Directions — Once the pictures are set aside, repeat all of the data below exactly.

-------- Listed entries

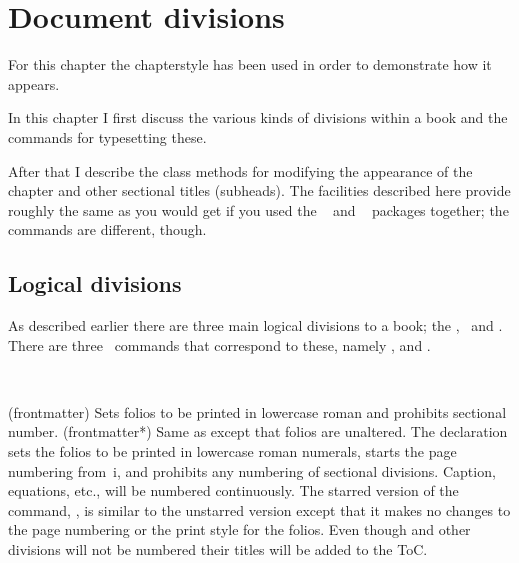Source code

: \chapter{Document divisions}

For this chapter the  chapterstyle has been used in
order to demonstrate how it appears.


In this chapter I first discuss the various kinds of divisions within
a book and the commands for typesetting these.

After that I describe the class methods for modifying the appearance
of the chapter and other sectional titles (subheads).
The facilities described here provide roughly the same as you would
get if you used the ~\cite{TITLESEC} and
~\cite{SECTSTY} packages together; the commands are
different, though.

\section{Logical divisions}

    As described earlier there are three main logical divisions to a book;
the \pixfrontmatter, \pixmainmatter\ and \pixbackmatter. There are three \ltx\
commands that correspond to these, namely \cmd{\frontmatter},
\cmd{\mainmatter} and \cmd{\backmatter}.

\begin{syntax}
\cmd{\frontmatter} \cmd{\frontmatter*} \\
\end{syntax}
\glossary(frontmatter)%
  {}%
  {Sets folios to be printed in lowercase roman and prohibits sectional
   number.}
\glossary(frontmatter*)%
  {}%
  {Same as  except that folios are unaltered.}
The \cmd{\frontmatter} declaration sets the folios to be 
printed in lowercase roman numerals, starts the page numbering from~i, 
and prohibits any numbering
of sectional divisions. Caption, equations, etc., will be 
numbered continuously.  The starred version of the command,
\cmd{\frontmatter*}, is similar to the unstarred version except that it
makes no changes to the page numbering or the print style for the 
folios\index{folio}. Even though \cmd{\chapter} and other divisions will not
be numbered their titles will be added to the ToC.

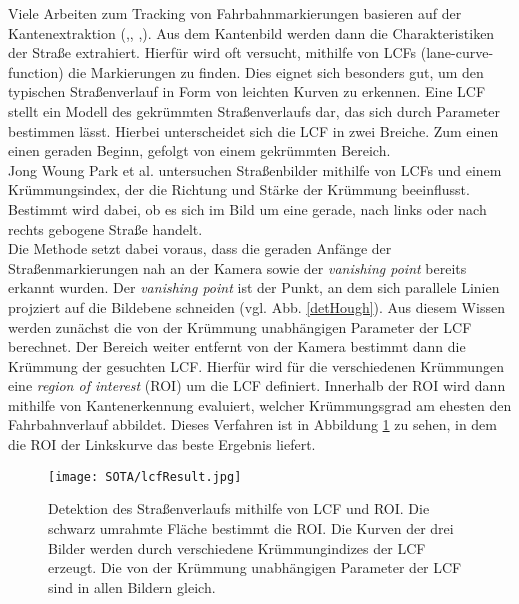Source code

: Viele Arbeiten zum Tracking von Fahrbahnmarkierungen basieren auf der Kantenextraktion (\cite{Voisin2005},\cite{bai2010multiple}, \cite{Park20032301},\cite{wang2004lane}). Aus dem Kantenbild werden dann die Charakteristiken der Straße extrahiert.
Hierfür wird oft versucht, mithilfe von LCFs (lane-curve-function) die Markierungen zu finden. Dies eignet sich besonders gut, um den typischen Straßenverlauf in Form von leichten Kurven zu erkennen. Eine LCF stellt ein Modell des gekrümmten Straßenverlaufs dar, das sich durch Parameter bestimmen lässt. Hierbei unterscheidet sich die LCF in zwei Breiche. Zum einen einen geraden Beginn, gefolgt von einem gekrümmten Bereich.\\
Jong Woung Park et al.\cite{Park20032301} untersuchen Straßenbilder mithilfe von LCFs und einem Krümmungsindex, der die Richtung und Stärke der Krümmung beeinflusst. Bestimmt wird dabei, ob es sich im Bild um eine gerade, nach links oder nach rechts gebogene Straße handelt.\\
Die Methode setzt dabei voraus, dass die geraden Anfänge der Straßenmarkierungen nah an der Kamera sowie der \textit{vanishing point} bereits erkannt wurden. Der \textit{vanishing point} ist der Punkt, an dem sich parallele Linien projziert auf die Bildebene schneiden (vgl. Abb. \ref{detHough}). Aus diesem Wissen werden zunächst die von der Krümmung unabhängigen Parameter der LCF berechnet. Der Bereich weiter entfernt von der Kamera bestimmt dann die Krümmung der gesuchten LCF. Hierfür wird für die verschiedenen Krümmungen eine \textit{region of interest} (ROI) um die LCF definiert. Innerhalb der ROI wird dann mithilfe von Kantenerkennung evaluiert, welcher Krümmungsgrad am ehesten den Fahrbahnverlauf abbildet. Dieses Verfahren ist in Abbildung \ref{lcfDec} zu sehen, in dem die ROI der Linkskurve das beste Ergebnis liefert.
\begin{figure}[H]
	\centering
	\texttt{[image: SOTA/lcfResult.jpg]}
	\caption[Detektion eines Straßenverlaufs über eine LCF]{Detektion des Straßenverlaufs mithilfe von LCF und ROI. Die schwarz umrahmte Fläche bestimmt die ROI. Die Kurven der drei Bilder werden durch verschiedene Krümmungindizes der LCF erzeugt. Die von der Krümmung unabhängigen Parameter der LCF sind in allen Bildern gleich.}
	\label{lcfDec}
\end{figure}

----------------

Response area —
Source code

: \chapter{Document divisions}

For this chapter the  chapterstyle has been used in
order to demonstrate how it appears.


In this chapter I first discuss the various kinds of divisions within
a book and the commands for typesetting these.

After that I describe the class methods for modifying the appearance
of the chapter and other sectional titles (subheads).
The facilities described here provide roughly the same as you would
get if you used the ~\cite{TITLESEC} and
~\cite{SECTSTY} packages together; the commands are
different, though.

\section{Logical divisions}

    As described earlier there are three main logical divisions to a book;
the \pixfrontmatter, \pixmainmatter\ and \pixbackmatter. There are three \ltx\
commands that correspond to these, namely \cmd{\frontmatter},
\cmd{\mainmatter} and \cmd{\backmatter}.

\begin{syntax}
\cmd{\frontmatter} \cmd{\frontmatter*} \\
\end{syntax}
\glossary(frontmatter)%
  {}%
  {Sets folios to be printed in lowercase roman and prohibits sectional
   number.}
\glossary(frontmatter*)%
  {}%
  {Same as  except that folios are unaltered.}
The \cmd{\frontmatter} declaration sets the folios to be 
printed in lowercase roman numerals, starts the page numbering from~i, 
and prohibits any numbering
of sectional divisions. Caption, equations, etc., will be 
numbered continuously.  The starred version of the command,
\cmd{\frontmatter*}, is similar to the unstarred version except that it
makes no changes to the page numbering or the print style for the 
folios\index{folio}. Even though \cmd{\chapter} and other divisions will not
be numbered their titles will be added to the ToC.

Source code

: Viele Arbeiten zum Tracking von Fahrbahnmarkierungen basieren auf der Kantenextraktion (\cite{Voisin2005},\cite{bai2010multiple}, \cite{Park20032301},\cite{wang2004lane}). Aus dem Kantenbild werden dann die Charakteristiken der Straße extrahiert.
Hierfür wird oft versucht, mithilfe von LCFs (lane-curve-function) die Markierungen zu finden. Dies eignet sich besonders gut, um den typischen Straßenverlauf in Form von leichten Kurven zu erkennen. Eine LCF stellt ein Modell des gekrümmten Straßenverlaufs dar, das sich durch Parameter bestimmen lässt. Hierbei unterscheidet sich die LCF in zwei Breiche. Zum einen einen geraden Beginn, gefolgt von einem gekrümmten Bereich.\\
Jong Woung Park et al.\cite{Park20032301} untersuchen Straßenbilder mithilfe von LCFs und einem Krümmungsindex, der die Richtung und Stärke der Krümmung beeinflusst. Bestimmt wird dabei, ob es sich im Bild um eine gerade, nach links oder nach rechts gebogene Straße handelt.\\
Die Methode setzt dabei voraus, dass die geraden Anfänge der Straßenmarkierungen nah an der Kamera sowie der \textit{vanishing point} bereits erkannt wurden. Der \textit{vanishing point} ist der Punkt, an dem sich parallele Linien projziert auf die Bildebene schneiden (vgl. Abb. \ref{detHough}). Aus diesem Wissen werden zunächst die von der Krümmung unabhängigen Parameter der LCF berechnet. Der Bereich weiter entfernt von der Kamera bestimmt dann die Krümmung der gesuchten LCF. Hierfür wird für die verschiedenen Krümmungen eine \textit{region of interest} (ROI) um die LCF definiert. Innerhalb der ROI wird dann mithilfe von Kantenerkennung evaluiert, welcher Krümmungsgrad am ehesten den Fahrbahnverlauf abbildet. Dieses Verfahren ist in Abbildung \ref{lcfDec} zu sehen, in dem die ROI der Linkskurve das beste Ergebnis liefert.
\begin{figure}[H]
	\centering
	\texttt{[image: SOTA/lcfResult.jpg]}
	\caption[Detektion eines Straßenverlaufs über eine LCF]{Detektion des Straßenverlaufs mithilfe von LCF und ROI. Die schwarz umrahmte Fläche bestimmt die ROI. Die Kurven der drei Bilder werden durch verschiedene Krümmungindizes der LCF erzeugt. Die von der Krümmung unabhängigen Parameter der LCF sind in allen Bildern gleich.}
	\label{lcfDec}
\end{figure}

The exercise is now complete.